The species A. bahianus can be distinguished from A. foraminis, however, based on other traits. For example, the cephalic plate is wider than long and features a transverse suture in A. foraminis but is longer than wide and lacks such a suture in A. bahianus. Furthermore, the ultimate article of the forcipule is shorter than the first article and curved in A. bahianus but longer than the first article and not curved in A. foraminis. Moreover, the terminal spine at the end of each ultimate leg is small in A. foraminis but well developed in A. bahianus. Specimens of A. foraminis are also smaller than those of A. bahianus, ranging from 11 mm to 15 mm in length, and feature fewer leg pairs, with only 39 or 41 in males and 41 or 43 in females.
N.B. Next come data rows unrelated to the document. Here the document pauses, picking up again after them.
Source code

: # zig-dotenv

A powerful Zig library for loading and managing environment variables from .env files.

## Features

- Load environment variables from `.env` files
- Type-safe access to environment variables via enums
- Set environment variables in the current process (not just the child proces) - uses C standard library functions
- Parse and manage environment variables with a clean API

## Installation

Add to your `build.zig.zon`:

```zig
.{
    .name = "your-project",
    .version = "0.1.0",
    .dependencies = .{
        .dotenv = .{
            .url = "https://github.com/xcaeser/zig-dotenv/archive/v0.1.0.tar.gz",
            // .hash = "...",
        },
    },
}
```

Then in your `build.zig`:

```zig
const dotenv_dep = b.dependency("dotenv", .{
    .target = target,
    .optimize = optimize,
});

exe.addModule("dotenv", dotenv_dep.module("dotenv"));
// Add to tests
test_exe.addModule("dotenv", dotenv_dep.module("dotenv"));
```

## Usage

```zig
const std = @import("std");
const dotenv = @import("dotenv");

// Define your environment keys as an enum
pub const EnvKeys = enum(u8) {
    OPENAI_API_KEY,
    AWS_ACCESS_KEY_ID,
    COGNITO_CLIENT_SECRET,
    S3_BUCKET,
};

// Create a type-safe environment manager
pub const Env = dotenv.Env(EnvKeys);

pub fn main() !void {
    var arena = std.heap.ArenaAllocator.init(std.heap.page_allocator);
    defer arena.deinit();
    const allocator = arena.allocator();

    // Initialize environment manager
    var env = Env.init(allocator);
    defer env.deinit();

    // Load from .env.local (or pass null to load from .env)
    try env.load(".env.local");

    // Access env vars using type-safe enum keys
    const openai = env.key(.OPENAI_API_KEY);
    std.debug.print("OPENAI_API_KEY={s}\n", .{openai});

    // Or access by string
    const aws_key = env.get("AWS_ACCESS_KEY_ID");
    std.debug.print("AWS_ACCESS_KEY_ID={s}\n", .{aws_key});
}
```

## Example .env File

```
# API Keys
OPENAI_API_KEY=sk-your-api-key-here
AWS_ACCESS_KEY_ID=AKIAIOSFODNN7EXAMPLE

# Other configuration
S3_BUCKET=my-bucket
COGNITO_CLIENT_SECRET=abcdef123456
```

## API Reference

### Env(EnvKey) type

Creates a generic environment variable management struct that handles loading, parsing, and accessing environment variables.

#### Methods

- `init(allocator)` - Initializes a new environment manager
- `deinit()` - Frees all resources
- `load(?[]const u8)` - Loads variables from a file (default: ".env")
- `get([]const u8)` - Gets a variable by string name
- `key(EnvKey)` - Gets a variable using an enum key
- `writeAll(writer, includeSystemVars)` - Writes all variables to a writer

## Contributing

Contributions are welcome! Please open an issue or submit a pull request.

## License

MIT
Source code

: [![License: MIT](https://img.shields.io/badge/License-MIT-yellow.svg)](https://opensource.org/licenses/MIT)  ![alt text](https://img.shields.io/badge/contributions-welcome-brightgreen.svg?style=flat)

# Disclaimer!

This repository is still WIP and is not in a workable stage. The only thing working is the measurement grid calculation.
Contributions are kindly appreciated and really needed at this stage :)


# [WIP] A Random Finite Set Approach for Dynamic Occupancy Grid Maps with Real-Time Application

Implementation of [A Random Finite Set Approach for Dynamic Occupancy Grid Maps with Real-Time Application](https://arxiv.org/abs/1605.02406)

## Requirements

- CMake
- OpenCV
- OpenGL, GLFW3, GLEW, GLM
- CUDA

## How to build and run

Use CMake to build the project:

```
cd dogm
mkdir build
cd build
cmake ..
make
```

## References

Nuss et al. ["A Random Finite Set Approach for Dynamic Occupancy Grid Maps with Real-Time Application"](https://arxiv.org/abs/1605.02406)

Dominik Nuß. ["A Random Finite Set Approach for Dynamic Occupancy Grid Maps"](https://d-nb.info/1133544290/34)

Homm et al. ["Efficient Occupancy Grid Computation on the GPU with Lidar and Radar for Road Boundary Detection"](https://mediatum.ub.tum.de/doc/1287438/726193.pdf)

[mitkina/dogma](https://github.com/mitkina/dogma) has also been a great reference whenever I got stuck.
The species A. bahianus resembles A. acutus, another species in the same genus, in terms of both size and number of legs: A. acutus ranges from 18 mm to 22 mm in length and features 63 or 65 leg pairs in females and 61 or 63 leg pairs in males. Furthermore, in both species, the cephalic plate is longer than wide and lacks a transverse suture, and the ultimate article of the forcipule is shorter than the first article.

Other characteristics, however, distinguish A. bahianus from A. acutus. In particular, the ultimate article of the forcipule features a large sharp denticle in A. acutus but features no distinct denticle in A. bahianus. Furthermore, the sternite of the second maxillae is distinctly shorter in the middle in A. acutus but not in A. bahianus.